La mayoría esperaba verle de blanco. Algunos pocos confiaban en un último movimiento sorpresa. Y finalmente lo segundo ha ocurrido, y no para agrado de los que rezaban por lo primero. Rodrigo Hernández, ‘Rodri‘, deja plantado al nuevo Real Madrid de José Mourinho. Y lo hace nada más y nada menos que por el eterno rival, un Barça de Flick que, a falta de acuerdo entre culés y Manchester City, conseguirá la pieza final para su ya gran centro del campo. También una especie de sucesor espiritual de aquel jugador irremplazable que era Sergio Busquets.
Con Rodri el Barça no solo incorporaría a uno de los mejores mediocentros del mundo y pasado ganador del Balón de Oro. También ficharía a un futbolista que aportaría un perfil que la plantilla ha echado en falta en determinados momentos: liderazgo, experiencia y capacidad para ordenar al equipo en los momentos de máxima exigencia.

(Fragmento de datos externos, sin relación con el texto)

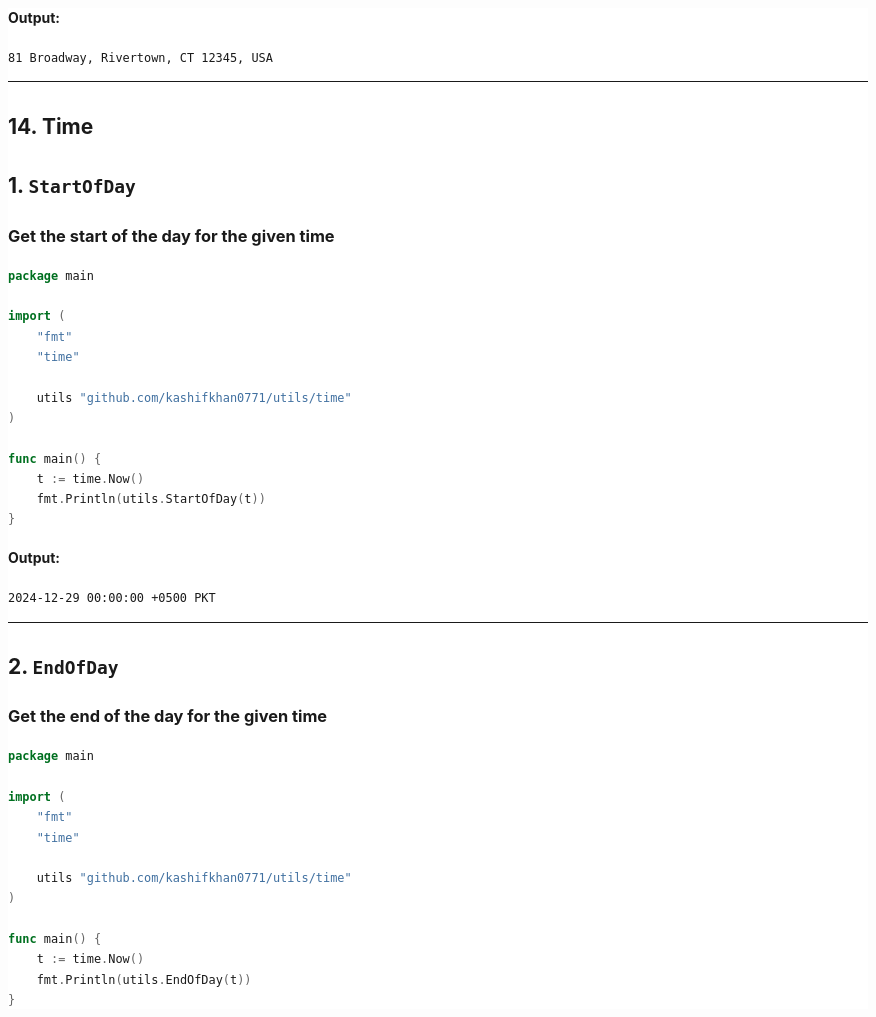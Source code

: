 #### Output:

```
81 Broadway, Rivertown, CT 12345, USA
```

---

## 14. Time

## 1. `StartOfDay`

### Get the start of the day for the given time

```go
package main

import (
	"fmt"
	"time"

	utils "github.com/kashifkhan0771/utils/time"
)

func main() {
	t := time.Now()
	fmt.Println(utils.StartOfDay(t))
}
```

#### Output:

```
2024-12-29 00:00:00 +0500 PKT
```

---

## 2. `EndOfDay`

### Get the end of the day for the given time

```go
package main

import (
    "fmt"
    "time"

    utils "github.com/kashifkhan0771/utils/time"
)

func main() {
    t := time.Now()
    fmt.Println(utils.EndOfDay(t))
}
```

A sus 30 años, el internacional español llegaría después de haber sido una pieza fundamental tanto en el Manchester City de Pep Guardiola como en la selección española. Acostumbrado a disputar finales y a competir por todos los títulos, Rodri aterrizaría en el vestuario azulgrana con un bagaje difícil de igualar y con la personalidad suficiente para asumir galones desde el primer día.
Uno de los aspectos más valorados por Hansi Flick sería precisamente su liderazgo silencioso. No se trata de un futbolista especialmente expresivo, pero sí de un jugador que ejerce influencia a través de su rendimiento, su toma de decisiones y su capacidad para transmitir tranquilidad en los momentos de presión. Es el tipo de jugador que hace mejores a quienes le rodean.

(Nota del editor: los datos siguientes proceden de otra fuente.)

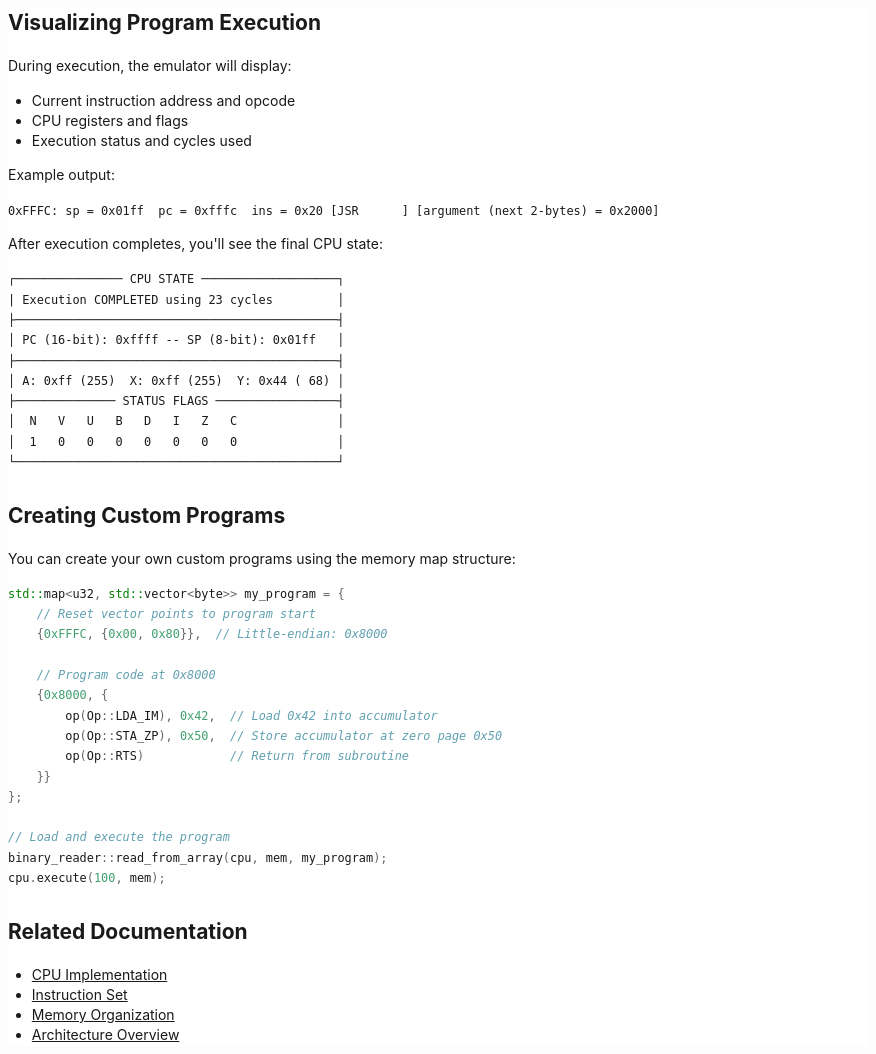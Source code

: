## Visualizing Program Execution

During execution, the emulator will display:
- Current instruction address and opcode
- CPU registers and flags
- Execution status and cycles used

Example output:
```
0xFFFC: sp = 0x01ff  pc = 0xfffc  ins = 0x20 [JSR      ] [argument (next 2-bytes) = 0x2000]
```

After execution completes, you'll see the final CPU state:

```
┌─────────────── CPU STATE ───────────────────┐
| Execution COMPLETED using 23 cycles         │
├─────────────────────────────────────────────┤
│ PC (16-bit): 0xffff -- SP (8-bit): 0x01ff   │
├─────────────────────────────────────────────┤
│ A: 0xff (255)  X: 0xff (255)  Y: 0x44 ( 68) │
├────────────── STATUS FLAGS ─────────────────┤
│  N   V   U   B   D   I   Z   C              │
│  1   0   0   0   0   0   0   0              │
└─────────────────────────────────────────────┘
```

## Creating Custom Programs

You can create your own custom programs using the memory map structure:

```cpp
std::map<u32, std::vector<byte>> my_program = {
    // Reset vector points to program start
    {0xFFFC, {0x00, 0x80}},  // Little-endian: 0x8000

    // Program code at 0x8000
    {0x8000, {
        op(Op::LDA_IM), 0x42,  // Load 0x42 into accumulator
        op(Op::STA_ZP), 0x50,  // Store accumulator at zero page 0x50
        op(Op::RTS)            // Return from subroutine
    }}
};

// Load and execute the program
binary_reader::read_from_array(cpu, mem, my_program);
cpu.execute(100, mem);
```

## Related Documentation

- [CPU Implementation](CPU.md)
- [Instruction Set](OPCODES.md)
- [Memory Organization](MEMORY.md)
- [Architecture Overview](ARCHITECTURE.md)
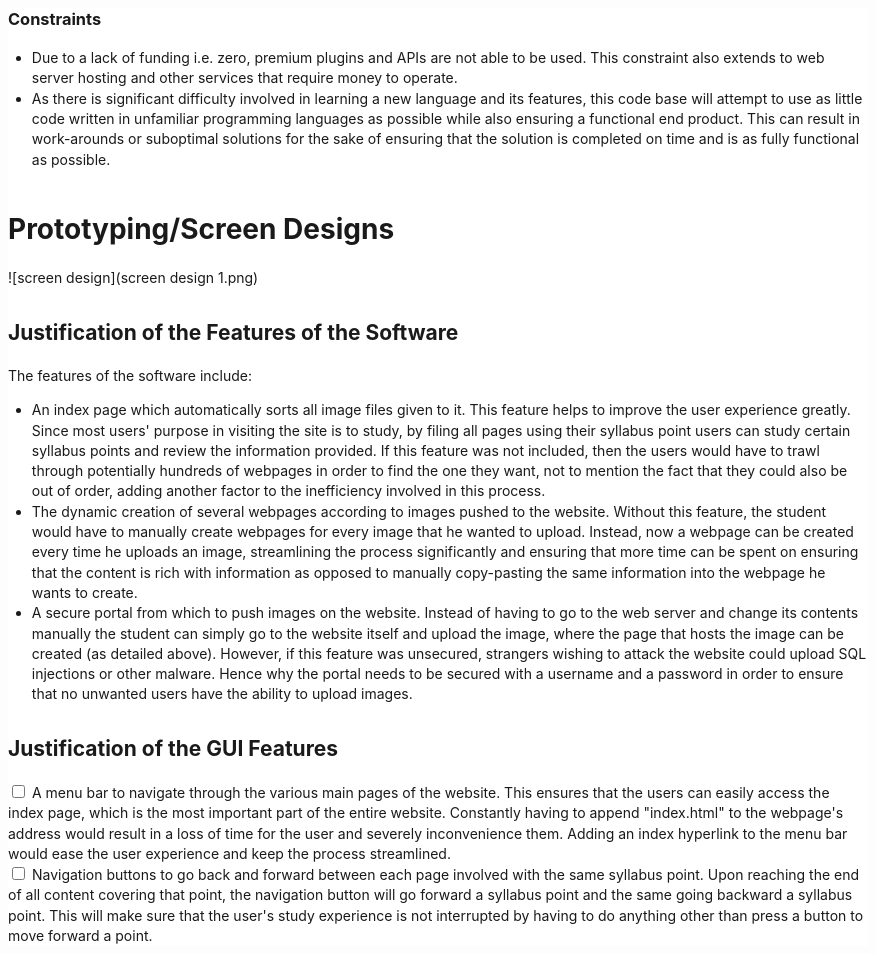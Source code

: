 ### Constraints
- Due to a lack of funding i.e. zero, premium plugins and APIs are not able to be used. This constraint also extends to web server hosting and other services that require money to operate.
- As there is significant difficulty involved in learning a new language and its features, this code base will attempt to use as little code written in unfamiliar programming languages as possible while also ensuring a functional end product. This can result in work-arounds or suboptimal solutions for the sake of ensuring that the solution is completed on time and is as fully functional as possible.

# Prototyping/Screen Designs

![screen design](screen design 1.png)

## Justification of the Features of the Software
The features of the software include:
- An index page which automatically sorts all image files given to it.
  This feature helps to improve the user experience greatly. Since most users' purpose in visiting the site is to study, by filing all pages using their syllabus point users can study certain syllabus points and review the information provided. If this feature was not included, then the users would have to trawl through potentially hundreds of webpages in order to find the one they want, not to mention the fact that they could also be out of order, adding another factor to the inefficiency involved in this process.
- The dynamic creation of several webpages according to images pushed to the website.
  Without this feature, the student would have to manually create webpages for every image that he wanted to upload. Instead, now a webpage can be created every time he uploads an image, streamlining the process significantly and ensuring that more time can be spent on ensuring that the content is rich with information as opposed to manually copy-pasting the same information into the webpage he wants to create.
- A secure portal from which to push images on the website.
  Instead of having to go to the web server and change its contents manually the student can simply go to the website itself and upload the image, where the page that hosts the image can be created (as detailed above). However, if this feature was unsecured, strangers wishing to attack the website could upload SQL injections or other malware. Hence why the portal needs to be secured with a username and a password in order to ensure that no unwanted users have the ability to upload images.

## Justification of the GUI Features
<input type=checkbox> A menu bar to navigate through the various main pages of the website. This ensures that the users can easily access the index page, which is the most important part of the entire website. Constantly having to append "index.html" to the webpage's address would result in a loss of time for the user and severely inconvenience them. Adding an index hyperlink to the menu bar would ease the user experience and keep the process streamlined.</input>
<br>
<input type=checkbox> Navigation buttons to go back and forward between each page involved with the same syllabus point. Upon reaching the end of all content covering that point, the navigation button will go forward a syllabus point and the same going backward a syllabus point. This will make sure that the user's study experience is not interrupted by having to do anything other than press a button to move forward a point.</input>
<br>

Impacto inmediato en el verde
En el plano futbolístico, Rodri aportaría equilibrio. Su lectura táctica le permite anticiparse constantemente a las jugadas, proteger a la defensa y ofrecer siempre una línea de pase a sus compañeros. Además, destaca por su precisión en la salida de balón, su capacidad para romper líneas con el pase y su inteligencia para controlar el ritmo de los partidos, acelerando o pausando el juego según lo requiera cada situación.

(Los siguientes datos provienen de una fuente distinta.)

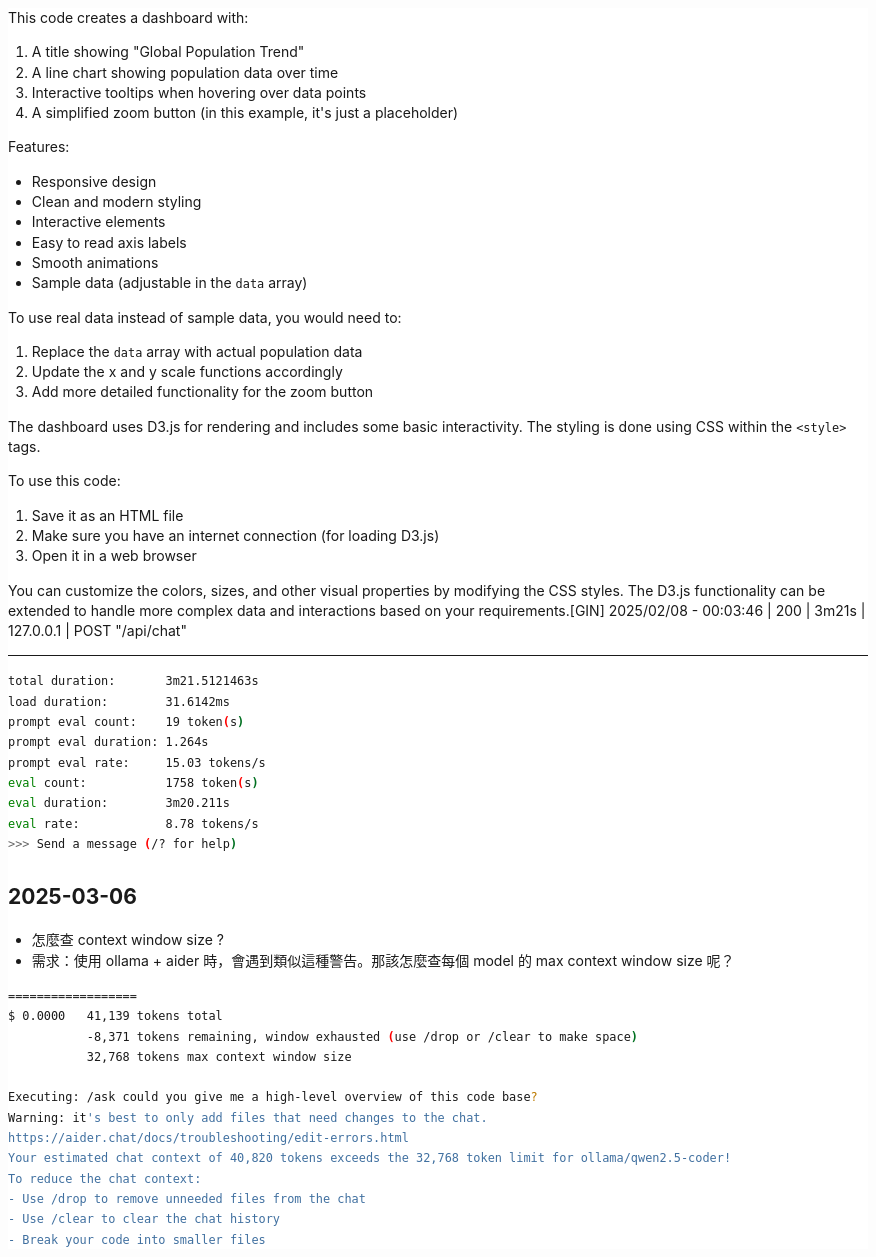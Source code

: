 
This code creates a dashboard with:

1. A title showing "Global Population Trend"
2. A line chart showing population data over time
3. Interactive tooltips when hovering over data points
4. A simplified zoom button (in this example, it's just a placeholder)

Features:
- Responsive design
- Clean and modern styling
- Interactive elements
- Easy to read axis labels
- Smooth animations
- Sample data (adjustable in the `data` array)

To use real data instead of sample data, you would need to:
1. Replace the `data` array with actual population data
2. Update the x and y scale functions accordingly
3. Add more detailed functionality for the zoom button

The dashboard uses D3.js for rendering and includes some basic interactivity. The styling is done using CSS within the `<style>` tags.

To use this code:
1. Save it as an HTML file
2. Make sure you have an internet connection (for loading D3.js)
3. Open it in a web browser

You can customize the colors, sizes, and other visual properties by modifying the CSS styles. The D3.js functionality can be extended to handle more
complex data and interactions based on your requirements.[GIN] 2025/02/08 - 00:03:46 | 200 |         3m21s |       127.0.0.1 | POST     "/api/chat"

----

```bash
total duration:       3m21.5121463s
load duration:        31.6142ms
prompt eval count:    19 token(s)
prompt eval duration: 1.264s
prompt eval rate:     15.03 tokens/s
eval count:           1758 token(s)
eval duration:        3m20.211s
eval rate:            8.78 tokens/s
>>> Send a message (/? for help)
```

## 2025-03-06

- 怎麼查 context window size ?
- 需求：使用 ollama + aider 時，會遇到類似這種警告。那該怎麼查每個 model 的 max context window size 呢？
```bash
==================
$ 0.0000   41,139 tokens total
           -8,371 tokens remaining, window exhausted (use /drop or /clear to make space)
           32,768 tokens max context window size

Executing: /ask could you give me a high-level overview of this code base?
Warning: it's best to only add files that need changes to the chat.
https://aider.chat/docs/troubleshooting/edit-errors.html
Your estimated chat context of 40,820 tokens exceeds the 32,768 token limit for ollama/qwen2.5-coder!
To reduce the chat context:
- Use /drop to remove unneeded files from the chat
- Use /clear to clear the chat history
- Break your code into smaller files
```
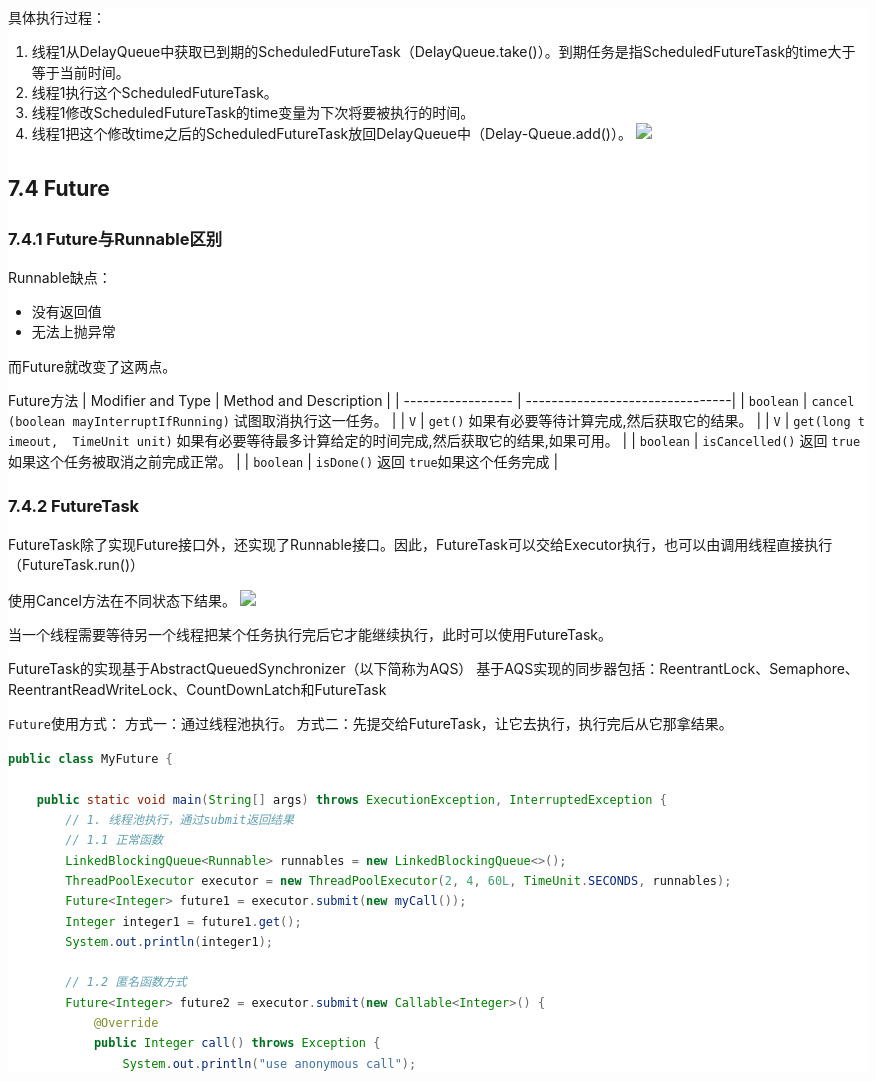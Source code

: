 具体执行过程：
1. 线程1从DelayQueue中获取已到期的ScheduledFutureTask（DelayQueue.take()）。到期任务是指ScheduledFutureTask的time大于等于当前时间。
2. 线程1执行这个ScheduledFutureTask。
3. 线程1修改ScheduledFutureTask的time变量为下次将要被执行的时间。
4. 线程1把这个修改time之后的ScheduledFutureTask放回DelayQueue中（Delay-Queue.add()）。
![](https://ahang.oss-cn-guangzhou.aliyuncs.com/img/java/thread202205092121289.png)




## 7.4 Future

### 7.4.1 Future与Runnable区别
Runnable缺点：
- 没有返回值
- 无法上抛异常

而Future就改变了这两点。

Future方法
| Modifier and Type | Method and Description |
| ----------------- | --------------------------------|
| `boolean`         | `cancel(boolean mayInterruptIfRunning)`  试图取消执行这一任务。 |
| `V`               | `get()`  如果有必要等待计算完成,然后获取它的结果。           |
| `V`               | `get(long timeout,  TimeUnit unit)`  如果有必要等待最多计算给定的时间完成,然后获取它的结果,如果可用。 |
| `boolean`         | `isCancelled()`  返回 `true`如果这个任务被取消之前完成正常。 |
| `boolean`         | `isDone()`  返回 `true`如果这个任务完成                      |

### 7.4.2 FutureTask

FutureTask除了实现Future接口外，还实现了Runnable接口。因此，FutureTask可以交给Executor执行，也可以由调用线程直接执行（FutureTask.run()）

使用Cancel方法在不同状态下结果。
![](https://ahang.oss-cn-guangzhou.aliyuncs.com/img/java/thread202205092132375.png)

当一个线程需要等待另一个线程把某个任务执行完后它才能继续执行，此时可以使用FutureTask。

FutureTask的实现基于AbstractQueuedSynchronizer（以下简称为AQS）
基于AQS实现的同步器包括：ReentrantLock、Semaphore、ReentrantReadWriteLock、CountDownLatch和FutureTask


`Future`使用方式：
方式一：通过线程池执行。
方式二：先提交给FutureTask，让它去执行，执行完后从它那拿结果。
```java
public class MyFuture {  
  
    public static void main(String[] args) throws ExecutionException, InterruptedException {  
        // 1. 线程池执行，通过submit返回结果  
        // 1.1 正常函数  
        LinkedBlockingQueue<Runnable> runnables = new LinkedBlockingQueue<>();  
        ThreadPoolExecutor executor = new ThreadPoolExecutor(2, 4, 60L, TimeUnit.SECONDS, runnables);  
        Future<Integer> future1 = executor.submit(new myCall());  
        Integer integer1 = future1.get();  
        System.out.println(integer1);  
  
        // 1.2 匿名函数方式  
        Future<Integer> future2 = executor.submit(new Callable<Integer>() {  
            @Override  
            public Integer call() throws Exception {  
                System.out.println("use anonymous call");  
```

Su llegada también tendría un impacto importante en el crecimiento de los jugadores más jóvenes. Futbolistas como Marc Bernal o Marc Casadó tendrían la oportunidad de aprender diariamente junto a uno de los referentes mundiales en su posición, mientras que Pedri podría centrarse todavía más en la creación ofensiva al contar con un mediocentro de máximas garantías detrás.
La incorporación de Rodri también ayudaría a reforzar la jerarquía interna. Su experiencia, mentalidad competitiva y cultura de la victoria encajan con la intención del Barça de volver a consolidarse como un aspirante real a todos los títulos. Y tras la salida de Robert Lewandowski, alguien como el madrileño se antoja más que necesario en el vestuario azulgrana. Un líder dentro y fuera del campo, acostumbrado a convivir con la presión y con el perfil ideal para convertirse en una de las voces de referencia del proyecto 3.0 de Hansi Flick.